In a study that followed 2.3 million adolescents, there were 94 deaths due to heart failure after a mean follow-up of 18.4 years, with a hazard ratio of 5.43 for death due to heart failure among individuals with obesity at baseline [62]. In another study [77], individuals with a BMI of 30–35 kg/m2 at age 18 had a HR of 6.47 (5.39–7.77) for heart failure development at an average age of 44.5 years (Fig. 2). Those with a BMI over 35 kg/m2 had a HR of 9.21 (6.57–12.92) and developed the disease at a slightly younger age of 42.8 years. The PAR% for obesity in heart failure was 24%.

Cardiomyopathy

The prevalence of cardiomyopathy among young adults doubled over the end of the previous century and the beginning of this one [75], affecting 20% of heart failure patients under the age of 45 years. Individuals with a baseline BMI in the obesity range had a 2.26 (95% CI: 1.22–4.17) and 6.86 (95% CI: 2.93–16.02) HR for BMI group 30–35 and > 35 kg/m2, respectively, to develop heart failure with concomitant cardiomyopathy in early adulthood [77]. Another study performed on the same cohort affirmed the strong association between increasing BMI and cardiomyopathy, especially the dilated form, with an 8-fold increased risk among those with BMI > 35 kg/m2 versus teenagers with BMI in the normal range [78] (Fig. 2). Changes in myocardial function and geometry are already evident among children with obesity, indicating that the unfavorable effects on cardiac remodeling are early and may be independent of ischemic heart disease [79].

The complete list of studies used for the review on cardiometabolic disease is available in Online Resources 5, 6, 7.

Other Outcomes

Apparently healthy adolescents with obesity are more prone to early-adulthood mortality related to kidney disease [80], with an estimated hazard ratio of 8.4 (95% CI: 5.1–13.8) compared to adolescents with normal weight. Adolescent BMI has also been linked to excess mortality in relation to infectious diseases, especially among men [81].
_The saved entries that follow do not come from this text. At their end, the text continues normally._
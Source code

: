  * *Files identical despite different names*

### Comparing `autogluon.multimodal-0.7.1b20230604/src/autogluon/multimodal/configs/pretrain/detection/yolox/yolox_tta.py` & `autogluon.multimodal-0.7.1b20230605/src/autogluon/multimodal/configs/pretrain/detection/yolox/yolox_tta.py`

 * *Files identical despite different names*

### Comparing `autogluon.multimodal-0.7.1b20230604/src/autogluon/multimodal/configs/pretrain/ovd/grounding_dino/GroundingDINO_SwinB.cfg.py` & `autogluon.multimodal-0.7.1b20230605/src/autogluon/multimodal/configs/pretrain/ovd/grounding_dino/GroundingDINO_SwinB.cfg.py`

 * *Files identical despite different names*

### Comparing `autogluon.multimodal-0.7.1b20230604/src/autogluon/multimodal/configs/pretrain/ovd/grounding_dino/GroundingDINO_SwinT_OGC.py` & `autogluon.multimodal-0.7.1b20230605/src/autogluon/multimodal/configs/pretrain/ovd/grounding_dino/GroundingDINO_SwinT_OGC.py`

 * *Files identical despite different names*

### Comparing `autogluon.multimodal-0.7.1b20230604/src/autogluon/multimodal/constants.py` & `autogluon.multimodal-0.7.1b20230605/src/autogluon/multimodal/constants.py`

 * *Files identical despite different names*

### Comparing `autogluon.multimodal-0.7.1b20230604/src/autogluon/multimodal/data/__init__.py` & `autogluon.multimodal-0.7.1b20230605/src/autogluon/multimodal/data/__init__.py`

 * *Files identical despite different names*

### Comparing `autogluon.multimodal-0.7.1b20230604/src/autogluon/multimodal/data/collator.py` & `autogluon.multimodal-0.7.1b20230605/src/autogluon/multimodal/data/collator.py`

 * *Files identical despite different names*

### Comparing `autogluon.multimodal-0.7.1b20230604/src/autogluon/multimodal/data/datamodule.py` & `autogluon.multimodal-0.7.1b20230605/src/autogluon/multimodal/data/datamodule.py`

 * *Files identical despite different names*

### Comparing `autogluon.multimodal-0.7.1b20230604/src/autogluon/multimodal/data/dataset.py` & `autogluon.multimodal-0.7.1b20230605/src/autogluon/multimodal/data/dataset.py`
The complete list of studies used for the review on other outcomes is available in Online Resource 8.

Conclusion

Obesity during childhood and adolescence is linked to major cardiometabolic morbidity and mortality emerging in early young adulthood. Excess morbidity related to diabetes, certain types of cancers, and a spectrum of cardiovascular diseases before the age of 45 in both men and women has been associated with childhood or adolescent obesity in several Western cohorts. Notably, these studies usually treated adolescent obesity as a single group without considering the severity of obesity. Given the dramatic increase in the prevalence of severe obesity in the recent decade, it is likely that the reported point estimates in this review may be an underestimation of the risk conferred by adolescents with an advanced degree of obesity. The substantial risk of cancer, diabetes, and cardiovascular mortality attributed to excessive BMI in the first two decades of life underscores the importance of obesity as a primary target for intervention aimed to reduce the burden of chronic morbidity.